In writing this, we stand in solidarity with our colleagues in Leeds City Council and acknowledge the impossible choices forced upon local authorities by a hostile politics of austerity since 2010. We want to move forward in positivity and with a shared vision and collective ambition for a city that embraces and rewards exciting and distinctive home-grown creativity, and the long-term commitment of all those who choose to stay and invest in the city.

But we cannot stand by as commercial development threatens to completely push home-grown creativity out of our city centre.

We look forward to progressing this discussion with all interested parties who would like to join a collective conversation on these issues. We would warmly welcome the opportunity to put these points directly to Vastint UK and Leeds City Council, and hope that by working together we can arrive at a more positive vision for the future of creativity in Aire Park.

Copied to:

Hilary Benn MP (Leeds Central)

Tracy Brabin, Mayor of West Yorkshire

Councillor Jonathan Pryor, (Executive Board member for Economy, Culture and Education, Leeds City Council)

Eve Roodhouse (Chief Officer, Culture and Economy, Leeds City Council)

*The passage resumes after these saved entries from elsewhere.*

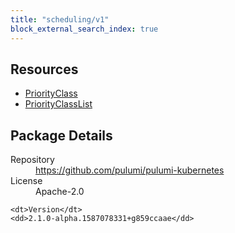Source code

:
 ```yaml
---
title: "scheduling/v1"
block_external_search_index: true
---
```


<!-- WARNING: this file was generated by Pulumi Docs Generator. -->
<!-- Do not edit by hand unless you're certain you know what you are doing! -->



<h2 id="resources">Resources</h2>
<ul class="api">
    <li><a href="priorityclass" title="PriorityClass"><span class="symbol resource"></span>PriorityClass</a></li>
    <li><a href="priorityclasslist" title="PriorityClassList"><span class="symbol resource"></span>PriorityClassList</a></li>
</ul>

<h2 id="package-details">Package Details</h2>
<dl class="package-details">
	<dt>Repository</dt>
	<dd><a href="https://github.com/pulumi/pulumi-kubernetes">https://github.com/pulumi/pulumi-kubernetes</a></dd>
	<dt>License</dt>
	<dd>Apache-2.0</dd>
    
	<dt>Version</dt>
	<dd>2.1.0-alpha.1587078331+g859ccaae</dd>
</dl>

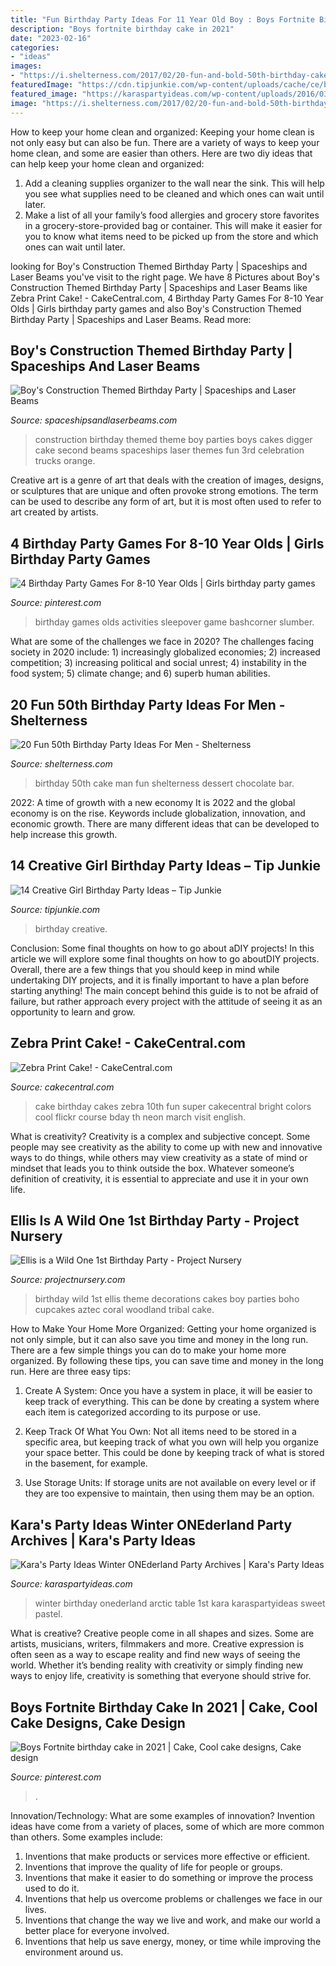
 ```yaml
---
title: "Fun Birthday Party Ideas For 11 Year Old Boy : Boys Fortnite Birthday Cake In 2021"
description: "Boys fortnite birthday cake in 2021"
date: "2023-02-16"
categories:
- "ideas"
images:
- "https://i.shelterness.com/2017/02/20-fun-and-bold-50th-birthday-cake.jpg"
featuredImage: "https://cdn.tipjunkie.com/wp-content/uploads/cache/ce/b4/ceb4db3fa2be58040597ea790033fdac.jpg"
featured_image: "https://karaspartyideas.com/wp-content/uploads/2016/03/Winter-ONEderland-Birthday-Party-via-Karas-Party-Ideas-KarasPartyIdeas.com33.jpg"
image: "https://i.shelterness.com/2017/02/20-fun-and-bold-50th-birthday-cake.jpg"
---
```



How to keep your home clean and organized:
Keeping your home clean is not only easy but can also be fun. There are a variety of ways to keep your home clean, and some are easier than others. Here are two diy ideas that can help keep your home clean and organized:
1. Add a cleaning supplies organizer to the wall near the sink. This will help you see what supplies need to be cleaned and which ones can wait until later.
2. Make a list of all your family’s food allergies and grocery store favorites in a grocery-store-provided bag or container. This will make it easier for you to know what items need to be picked up from the store and which ones can wait until later.

	

		
looking for Boy&#039;s Construction Themed Birthday Party | Spaceships and Laser Beams you've visit to the right page. We have 8 Pictures about Boy&#039;s Construction Themed Birthday Party | Spaceships and Laser Beams like Zebra Print Cake! - CakeCentral.com, 4 Birthday Party Games For 8-10 Year Olds | Girls birthday party games and also Boy&#039;s Construction Themed Birthday Party | Spaceships and Laser Beams. Read more:
		
    
## Boy&#039;s Construction Themed Birthday Party | Spaceships And Laser Beams

<img loading=lazy src="http://spaceshipsandlaserbeams.com/wp-content/uploads/2015/09/awesome-construction-party-ideas-49.jpg" onerror="this.onerror=null;this.src='https://tse2.mm.bing.net/th?id=OIP.SeiJ1PJfhGvRIgVZ0SS7LAHaKl&amp;pid=15.1';" alt="Boy&#039;s Construction Themed Birthday Party | Spaceships and Laser Beams">

_Source: spaceshipsandlaserbeams.com_

>construction birthday themed theme boy parties boys cakes digger cake second beams spaceships laser themes fun 3rd celebration trucks orange. 

	

Creative art is a genre of art that deals with the creation of images, designs, or sculptures that are unique and often provoke strong emotions. The term can be used to describe any form of art, but it is most often used to refer to art created by artists.

    
## 4 Birthday Party Games For 8-10 Year Olds | Girls Birthday Party Games

<img loading=lazy src="https://i.pinimg.com/736x/35/8c/13/358c13cad86e6eb73acdb43a51812ad4.jpg" onerror="this.onerror=null;this.src='https://tse3.mm.bing.net/th?id=OIP.Z-TDnG-tAbBoTd9ci-NGHQHaJ4&amp;pid=15.1';" alt="4 Birthday Party Games For 8-10 Year Olds | Girls birthday party games">

_Source: pinterest.com_

>birthday games olds activities sleepover game bashcorner slumber. 

	

What are some of the challenges we face in 2020?
The challenges facing society in 2020 include: 1) increasingly globalized economies; 2) increased competition; 3) increasing political and social unrest; 4) instability in the food system; 5) climate change; and 6) superb human abilities.

    
## 20 Fun 50th Birthday Party Ideas For Men - Shelterness

<img loading=lazy src="https://i.shelterness.com/2017/02/20-fun-and-bold-50th-birthday-cake.jpg" onerror="this.onerror=null;this.src='https://tse4.mm.bing.net/th?id=OIP.eKDatM6I1zEz1-yRImVVlgHaFj&amp;pid=15.1';" alt="20 Fun 50th Birthday Party Ideas For Men - Shelterness">

_Source: shelterness.com_

>birthday 50th cake man fun shelterness dessert chocolate bar. 

	

2022: A time of growth with a new economy
It is 2022 and the global economy is on the rise. Keywords include globalization, innovation, and economic growth. There are many different ideas that can be developed to help increase this growth.

    
## 14 Creative Girl Birthday Party Ideas – Tip Junkie

<img loading=lazy src="https://cdn.tipjunkie.com/wp-content/uploads/cache/ce/b4/ceb4db3fa2be58040597ea790033fdac.jpg" onerror="this.onerror=null;this.src='https://tse3.mm.bing.net/th?id=OIP.I4c594Ys5VLbS7_N-xxYXAHaLH&amp;pid=15.1';" alt="14 Creative Girl Birthday Party Ideas – Tip Junkie">

_Source: tipjunkie.com_

>birthday creative. 

	

Conclusion: Some final thoughts on how to go about aDIY projects!
In this article we will explore some final thoughts on how to go aboutDIY projects. Overall, there are a few things that you should keep in mind while undertaking DIY projects, and it is finally important to have a plan before starting anything! The main concept behind this guide is to not be afraid of failure, but rather approach every project with the attitude of seeing it as an opportunity to learn and grow.

    
## Zebra Print Cake! - CakeCentral.com

<img loading=lazy src="https://cdn001.cakecentral.com/gallery/2015/06/900_p3L2aMbgXP-zebra-print-cake.jpg" onerror="this.onerror=null;this.src='https://tse2.mm.bing.net/th?id=OIP.xvV2DmZHH5B1-3eRjJnzBQHaNK&amp;pid=15.1';" alt="Zebra Print Cake! - CakeCentral.com">

_Source: cakecentral.com_

>cake birthday cakes zebra 10th fun super cakecentral bright colors cool flickr course bday th neon march visit english. 

	

What is creativity?
Creativity is a complex and subjective concept. Some people may see creativity as the ability to come up with new and innovative ways to do things, while others may view creativity as a state of mind or mindset that leads you to think outside the box. Whatever someone’s definition of creativity, it is essential to appreciate and use it in your own life.

    
## Ellis Is A Wild One 1st Birthday Party - Project Nursery

<img loading=lazy src="https://projectnursery.com/wp-content/uploads/2015/04/WildOne-dressyourkid-168-683x1024.jpg" onerror="this.onerror=null;this.src='https://tse2.mm.bing.net/th?id=OIP.INyYy3yzeMihKXa1QMW68wHaLG&amp;pid=15.1';" alt="Ellis is a Wild One 1st Birthday Party - Project Nursery">

_Source: projectnursery.com_

>birthday wild 1st ellis theme decorations cakes boy parties boho cupcakes aztec coral woodland tribal cake. 

	

How to Make Your Home More Organized: Getting your home organized is not only simple, but it can also save you time and money in the long run.
There are a few simple things you can do to make your home more organized. By following these tips, you can save time and money in the long run. Here are three easy tips:
1. Create A System: Once you have a system in place, it will be easier to keep track of everything. This can be done by creating a system where each item is categorized according to its purpose or use.

2. Keep Track Of What You Own: Not all items need to be stored in a specific area, but keeping track of what you own will help you organize your space better. This could be done by keeping track of what is stored in the basement, for example.

3. Use Storage Units: If storage units are not available on every level or if they are too expensive to maintain, then using them may be an option.

    
## Kara&#039;s Party Ideas Winter ONEderland Party Archives | Kara&#039;s Party Ideas

<img loading=lazy src="https://karaspartyideas.com/wp-content/uploads/2016/03/Winter-ONEderland-Birthday-Party-via-Karas-Party-Ideas-KarasPartyIdeas.com33.jpg" onerror="this.onerror=null;this.src='https://tse3.mm.bing.net/th?id=OIP.hLbh4sgZBmmr0pNRglLO8QHaDq&amp;pid=15.1';" alt="Kara&#039;s Party Ideas Winter ONEderland Party Archives | Kara&#039;s Party Ideas">

_Source: karaspartyideas.com_

>winter birthday onederland arctic table 1st kara karaspartyideas sweet pastel. 

	

What is creative?
Creative people come in all shapes and sizes. Some are artists, musicians, writers, filmmakers and more. Creative expression is often seen as a way to escape reality and find new ways of seeing the world. Whether it’s bending reality with creativity or simply finding new ways to enjoy life, creativity is something that everyone should strive for.

    
## Boys Fortnite Birthday Cake In 2021 | Cake, Cool Cake Designs, Cake Design

<img loading=lazy src="https://i.pinimg.com/736x/9b/c2/f6/9bc2f66967d9be9bebbfd23fea1cf77d.jpg" onerror="this.onerror=null;this.src='https://tse4.mm.bing.net/th?id=OIP.dyMsSh0rieVKK5WERT1VoQHaJ3&amp;pid=15.1';" alt="Boys Fortnite birthday cake in 2021 | Cake, Cool cake designs, Cake design">

_Source: pinterest.com_

>. 

	

Innovation/Technology: What are some examples of innovation?
Invention ideas have come from a variety of places, some of which are more common than others. Some examples include:
1. Inventions that make products or services more effective or efficient. 
2. Inventions that improve the quality of life for people or groups. 
3. Inventions that make it easier to do something or improve the process used to do it. 
4. Inventions that help us overcome problems or challenges we face in our lives. 
5. Inventions that change the way we live and work, and make our world a better place for everyone involved. 
6. Inventions that help us save energy, money, or time while improving the environment around us.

Sarah Maxfield (Area Director North, Arts Council England)

Professor Simone Wonnacott (Vice Chancellor, Leeds Arts University)

Professor Andrew Thorpe (Executive Dean of the Faculty of Arts, Humanities and Cultures, University of Leeds)

Dr Oliver Bray (Dean of Leeds School of Arts, Leeds Beckett University)

Wieke Eringa (Director, Cultural Institute, University of Leeds)

Kully Thiarai (Creative Director and CEO, LEEDS 2023)

Martin Hamilton (Director, Leeds Civic Trust)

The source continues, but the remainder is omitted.